Габриель слышит свой голос в молитвенной тишине далекого хора:
— Я уеду, Эрвин! Не волнуйся! Мне ведь топнуть пару раз, и я исчезну! Захочу — домой перенесусь. Но не думаю, что ты когда-нибудь вернешься домой, Эрвин.
Эрвин неестественно смеется. Его ответ звучит еще отрывистее и отчужденнее:
— Уехать? Что это тебе в голову пришло? Я тебе очень рад! Сейчас представлю тебя гостям. А потом вместе поужинаем.
Почему он говорит «поужинаем»? Это же ложь.
Но Габриель уже находится в высоком помещении, которое плавно и медленно вращается, среди множества людей…
Мягко вертится вокруг Габриели высокая комната. Изысканные предметы у стен скользят, как на медлительной карусели. Эрвин, бедный студент консерватории, живет в роскошном дворце! Но она этому не рада, ведь она одна чувствует, как страдает он среди этой фальши и предательства.

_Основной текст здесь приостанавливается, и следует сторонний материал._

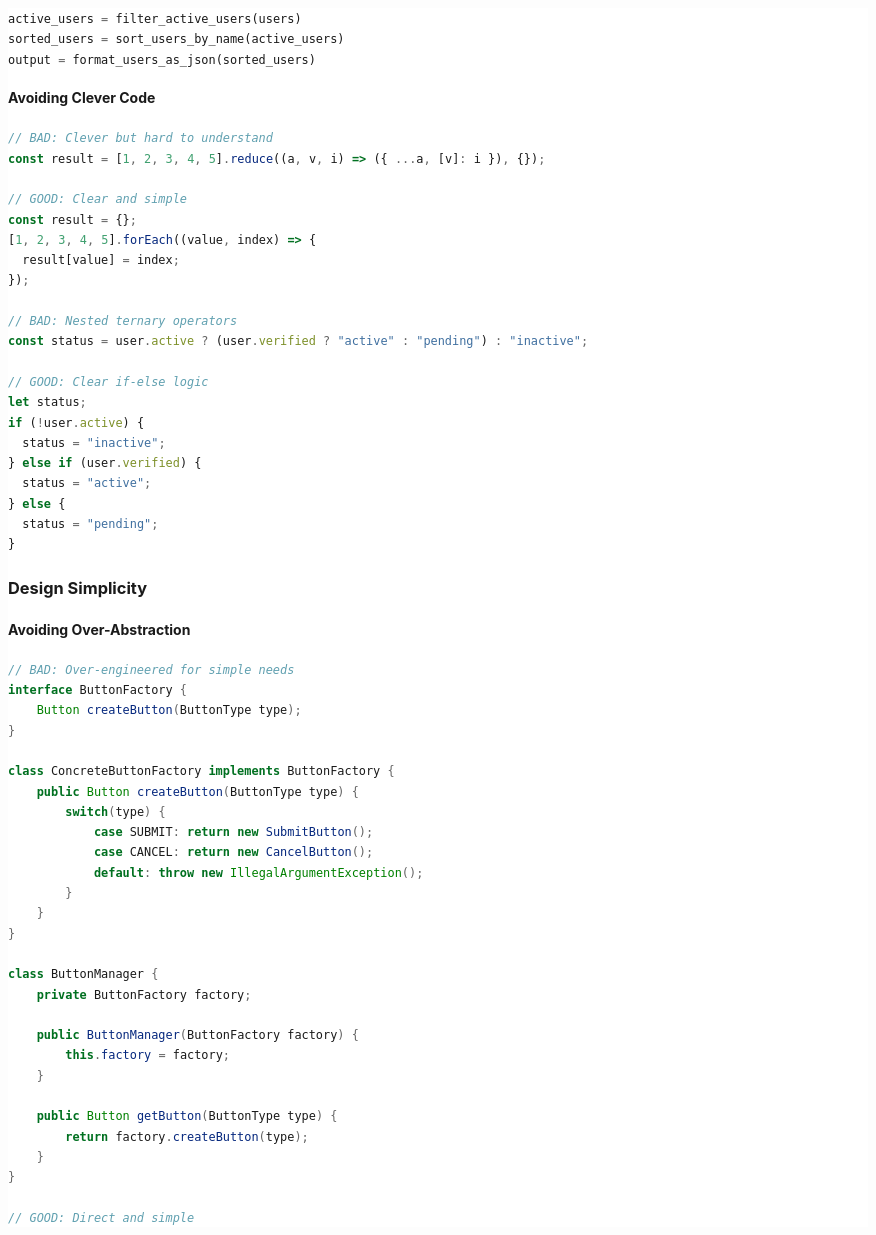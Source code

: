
 ```python
active_users = filter_active_users(users)
sorted_users = sort_users_by_name(active_users)
output = format_users_as_json(sorted_users)
```

#### Avoiding Clever Code

```javascript
// BAD: Clever but hard to understand
const result = [1, 2, 3, 4, 5].reduce((a, v, i) => ({ ...a, [v]: i }), {});

// GOOD: Clear and simple
const result = {};
[1, 2, 3, 4, 5].forEach((value, index) => {
  result[value] = index;
});

// BAD: Nested ternary operators
const status = user.active ? (user.verified ? "active" : "pending") : "inactive";

// GOOD: Clear if-else logic
let status;
if (!user.active) {
  status = "inactive";
} else if (user.verified) {
  status = "active";
} else {
  status = "pending";
}
```

### Design Simplicity

#### Avoiding Over-Abstraction

```java
// BAD: Over-engineered for simple needs
interface ButtonFactory {
    Button createButton(ButtonType type);
}

class ConcreteButtonFactory implements ButtonFactory {
    public Button createButton(ButtonType type) {
        switch(type) {
            case SUBMIT: return new SubmitButton();
            case CANCEL: return new CancelButton();
            default: throw new IllegalArgumentException();
        }
    }
}

class ButtonManager {
    private ButtonFactory factory;
    
    public ButtonManager(ButtonFactory factory) {
        this.factory = factory;
    }
    
    public Button getButton(ButtonType type) {
        return factory.createButton(type);
    }
}

// GOOD: Direct and simple
```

Почему она не может освободиться? Почему жизнь не бросает ее от образа к образу? Почему время тянется так медленно, медленно как никогда? Что произошло? Отстают часы Господа Бога? Бог до бесконечности удерживает секунду, что дарит ей отдых от горечи и оскорблений? Она должна вытерпеть встречу с противницей; ей нельзя сбежать.
Соперница выше и стройнее. Но Габриель зорко замечает, что голова ее — мертвая, тонкая желтоватая кожа слишком плотно обтягивает череп.
Юдифь раскачивается и вертится перед Габриелью, как перед зеркалом. С каждым поворотом она в новом платье.